Despite growing demand for early warning and anticipatory action, CRSV data remains fragmented across open sources, partner datasets, civic space indicators, and information on arms and ammunition flows. Current monitoring systems often fail to capture escalation early enough to shape humanitarian response or inform survivor‑centred protection planning. The UN Secretary‑General has called for strengthened monitoring, survivor‑centred approaches, and the use of innovative technologies to support documentation, analysis, and accountability. At the same time, cuts to humanitarian and development aid by international donors are impacting prevention programmes.
This project responds directly to these gaps by by enabling faster, rights‑respecting detection of CRSV risks and helping humanitarian, development, and peace actors act before violence escalates, and to provide an evidence base to hold perpetrators accountable.
What is innovative about the project
Violet.AI scales a proven, AI‑enabled, privacy‑preserving system developed by the Office of the United Nations High Commissioner for Human Rights (OHCHR) to automate and enhance the detection, analysis, and early warning of CRSV. The system consolidates CRSV‑related information from open sources and trusted partners using machine learning and natural language processing, builds high‑quality canonical datasets, and generates risk scores and trend analysis. It also incorporates synthetic data generation and differential privacy to preserve confidentiality and prevent reidentification while enabling safe insights from sensitive datasets.
A major innovation is its integration of CRSV data with complementary datasets, including arms and ammunition flows from UNIDIR, civic space indicators from OHCHR’s internal Civic Space Pulse platform (such as internet shutdowns and protest repression), and verified incident‑level data from Insecurity Insight. This multi‑layered risk modelling allows Violet.AI to identify enabling conditions and direct threats to communities in real time.
Insights are delivered through a secure dashboard and API with differential access levels, designed for field use by women‑led protection networks, humanitarian responders, and UN early warning systems. The system aligns with JIAF, protection cluster frameworks, and OHCHR’s Human Rights‑Based Approach to Data, ensuring that innovation reinforces, rather than jeopardises, the rights of survivors and affected communities.
What are the expected outcomes
During the project period, Violet.AI will:
- Scale the current pilot from 8 conflict‑affected countries to new geographies with high CRSV risk.

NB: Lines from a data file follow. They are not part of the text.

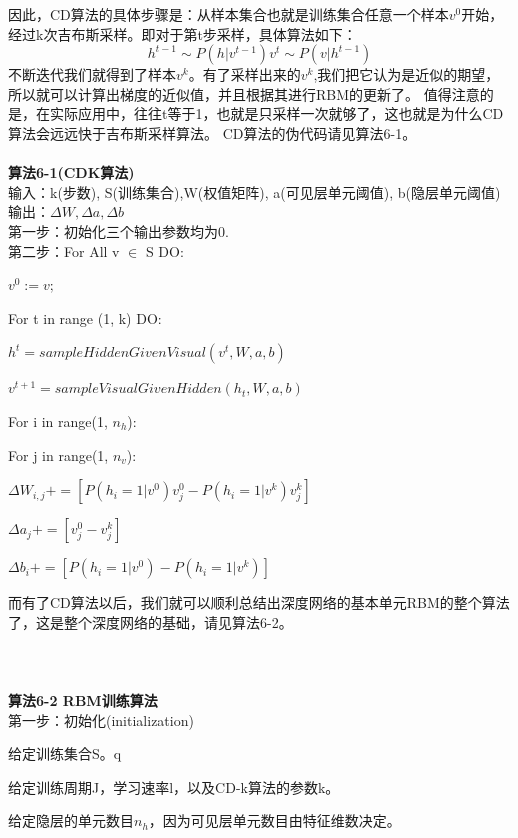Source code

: 	因此，CD算法的具体步骤是：从样本集合也就是训练集合任意一个样本$v^0$开始，经过k次吉布斯采样。即对于第t步采样，具体算法如下：
	\begin{equation}
	h^{t-1} \sim P(h|v^{t-1})
	v^t \sim P(v|h^{t-1})
	\end{equation}
	不断迭代我们就得到了样本$v^k$。有了采样出来的$v^k$,我们把它认为是近似的期望，所以就可以计算出梯度的近似值，并且根据其进行RBM的更新了。
	值得注意的是，在实际应用中，往往t等于1，也就是只采样一次就够了，这也就是为什么CD算法会远远快于吉布斯采样算法。
	CD算法的伪代码请见算法6-1。\\ \\
	\textbf{算法6-1(CDK算法)}\\
	输入：k(步数), S(训练集合),W(权值矩阵), a(可见层单元阈值), b(隐层单元阈值)\\
	输出：$\Delta W, \Delta a, \Delta b$\\
	第一步：初始化三个输出参数均为0.\\
	第二步：For All v $\in$ S DO:
	
		\qquad $v^0 := v;$
		
		\qquad For t in range (1, k) DO:
		
			\qquad \qquad $h^t= sampleHiddenGivenVisual (v^t, W, a, b)$
			
			\qquad \qquad $v^{t+1}= sampleVisualGivenHidden(h_t, W, a, b)$
			
		\qquad For i in range(1, $n_h$):
		
		\qquad \qquad For j in range(1, $n_v$):
		
		\qquad \qquad $\Delta W_{i, j} += [P(h_i = 1|v^0)v_j^0 - P(h_i = 1|v^k)v_j^k]$
		
		\qquad \qquad $\Delta a_j += [v_j^0 - v_j^k]$
		
		\qquad \qquad $\Delta b_i += [P(h_i = 1| v^0) - P(h_i = 1|v^k)]$
		
	而有了CD算法以后，我们就可以顺利总结出深度网络的基本单元RBM的整个算法了，这是整个深度网络的基础，请见算法6-2。\\ \\ \\ \\ 
	\textbf{算法6-2 RBM训练算法}\\
	第一步：初始化(initialization)
	
		\qquad 给定训练集合S。q
		
		\qquad 给定训练周期J，学习速率l，以及CD-k算法的参数k。
		
		\qquad 给定隐层的单元数目$n_h$，因为可见层单元数目由特征维数决定。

- Integrate new data pipelines, including arms flows, insights on civic space deterioration, and attacks on human rights defenders.
- Deploy secure CRSV dashboards and risk‑scoring tools for humanitarian, development, peace and human rights actors.
- Support anticipatory action through improved early warning and near real‑time insights for protection coordination.
- Strengthen local ownership, including through co‑design workshops with women’s rights groups and survivor networks.
In the longer term, the project aims to:
- Institutionalise CRSV early warning capacity across the UN system.
- Build a sustainable, rights‑respecting protection data infrastructure across 20+ countries.
- Provide a global public good aligned with the Women, Peace and Security agenda.
- Improve compliance with arms control and disarmament frameworks through better data on weapons‑enabled violence.
- Reduce the incidence and severity of CRSV by enabling earlier, more targeted, and coordinated protection interventions.
Who are the project partners
The project is led by OHCHR – Innovation and Analytics Hub, which serves as system developer and provides overall quality assurance, human rights verification, and deployment across UN Human Rights operations.
UN Institute for Disarmament Research (UNIDIR) provides arms and ammunition flow data; integrates weapons‑related insights into CRSV early warning; supports research, modelling, and dashboard development.
Insecurity Insight supplies high‑frequency incident data on CRSV and related protection threats; supports schema harmonization and trend analysis.
Technology and trusted local partners and women‑led organizations engaged in building digital infrastructure, and in participatory design, validation, and contextualization of protection indicators; support survivor‑centred usage and community adoption.